The SEPARATE attribute specifies that the files to be loaded by Loader servers do not contain the actual text of the documents to be loaded, but, rather, contain pointers to separate files where the text of the documents is stored.

For more information about how the separate option works for loading text, see "ctxload Utility" in "Executables and Utilities (Chapter 8)."

USER TRANSLATOR Tile Attribute(s)

The COMMAND attribute specifies the name of the executable used to translate a load file into the format required by ctxload.

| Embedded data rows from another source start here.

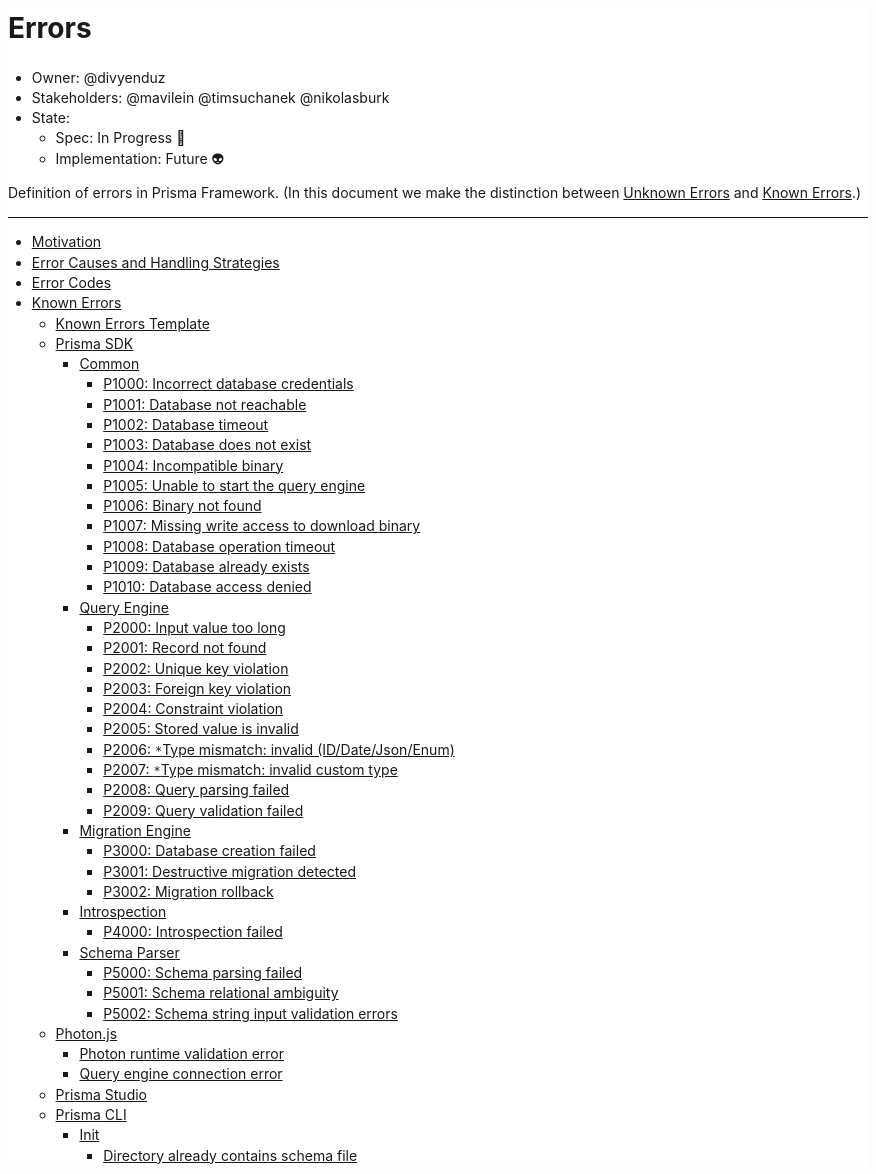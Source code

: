 # Errors

- Owner: @divyenduz
- Stakeholders: @mavilein @timsuchanek @nikolasburk
- State:
  - Spec: In Progress 🚧
  - Implementation: Future 👽

Definition of errors in Prisma Framework. (In this document we make the distinction between [Unknown Errors](https://github.com/prisma/specs/tree/master/errors#unknown-errors) and [Known Errors](https://github.com/prisma/specs/tree/master/errors#known-errors).)

---





- [Motivation](#motivation)
- [Error Causes and Handling Strategies](#error-causes-and-handling-strategies)
- [Error Codes](#error-codes)
- [Known Errors](#known-errors)
  - [Known Errors Template](#known-errors-template)
  - [Prisma SDK](#prisma-sdk)
    - [Common](#common)
      - [P1000: Incorrect database credentials](#p1000-incorrect-database-credentials)
      - [P1001: Database not reachable](#p1001-database-not-reachable)
      - [P1002: Database timeout](#p1002-database-timeout)
      - [P1003: Database does not exist](#p1003-database-does-not-exist)
      - [P1004: Incompatible binary](#p1004-incompatible-binary)
      - [P1005: Unable to start the query engine](#p1005-unable-to-start-the-query-engine)
      - [P1006: Binary not found](#p1006-binary-not-found)
      - [P1007: Missing write access to download binary](#p1007-missing-write-access-to-download-binary)
      - [P1008: Database operation timeout](#p1008-database-operation-timeout)
      - [P1009: Database already exists](#p1009-database-already-exists)
      - [P1010: Database access denied](#p1010-database-access-denied)
    - [Query Engine](#query-engine)
      - [P2000: Input value too long](#p2000-input-value-too-long)
      - [P2001: Record not found](#p2001-record-not-found)
      - [P2002: Unique key violation](#p2002-unique-key-violation)
      - [P2003: Foreign key violation](#p2003-foreign-key-violation)
      - [P2004: Constraint violation](#p2004-constraint-violation)
      - [P2005: Stored value is invalid](#p2005-stored-value-is-invalid)
      - [P2006: `*`Type mismatch: invalid (ID/Date/Json/Enum)](#p2006-type-mismatch-invalid-iddatejsonenum)
      - [P2007: `*`Type mismatch: invalid custom type](#p2007-type-mismatch-invalid-custom-type)
      - [P2008: Query parsing failed](#p2008-query-parsing-failed)
      - [P2009: Query validation failed](#p2009-query-validation-failed)
    - [Migration Engine](#migration-engine)
      - [P3000: Database creation failed](#p3000-database-creation-failed)
      - [P3001: Destructive migration detected](#p3001-destructive-migration-detected)
      - [P3002: Migration rollback](#p3002-migration-rollback)
    - [Introspection](#introspection)
      - [P4000: Introspection failed](#p4000-introspection-failed)
    - [Schema Parser](#schema-parser)
      - [P5000: Schema parsing failed](#p5000-schema-parsing-failed)
      - [P5001: Schema relational ambiguity](#p5001-schema-relational-ambiguity)
      - [P5002: Schema string input validation errors](#p5002-schema-string-input-validation-errors)
  - [Photon.js](#photonjs)
      - [Photon runtime validation error](#photon-runtime-validation-error)
      - [Query engine connection error](#query-engine-connection-error)
  - [Prisma Studio](#prisma-studio)
  - [Prisma CLI](#prisma-cli)
    - [Init](#init)
      - [Directory already contains schema file](#directory-already-contains-schema-file)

Note: The specified translator executable must be stored in the bin subdirectory in the ctx directory in your Oracle home directory.

For example, in a UNIX-based operating system, all translator executables must be stored in $ORACLE_HOME/ctx/bin.

Engine (Text Loading)

The Engine category contains the following Tiles:

Tiles Attributes Attribute Values
GENERIC LOADER ** none ** N/A
The GENERIC LOADER does not have any attributes.

Predefined and Default Preferences

ConText Option provides the following predefined preferences, grouped according to preference category.

In the following list, the default preferences are highlighted and indicated by a double asterisk.

Data Store

Filter

Lexer

Engine

Wordlist

Stoplist

Reader (Text Loading)

Translator (Text Loading)

Engine (Text Loading)

Data Store

The following section provides descriptions of the predefined preferences for the Data Store category.

DEFAULT_DIRECT_DATASTORE

The DEFAULT_DIRECT_DATASTORE preference calls the DIRECT Tile which is used to indicate that text is stored directly in the text column of a text table.

DEFAULT_DIRECT_DATASTORE does not use any Tile attributes because the DIRECT Tile does not have attributes.

Note: DEFAULT_DIRECT_DATASTORE is the default preference for the Data Store preference category.

MD_TEXT

The MD_TEXT preference calls the MASTER DETAIL Tile which is used to indicate text is stored in a master detail table.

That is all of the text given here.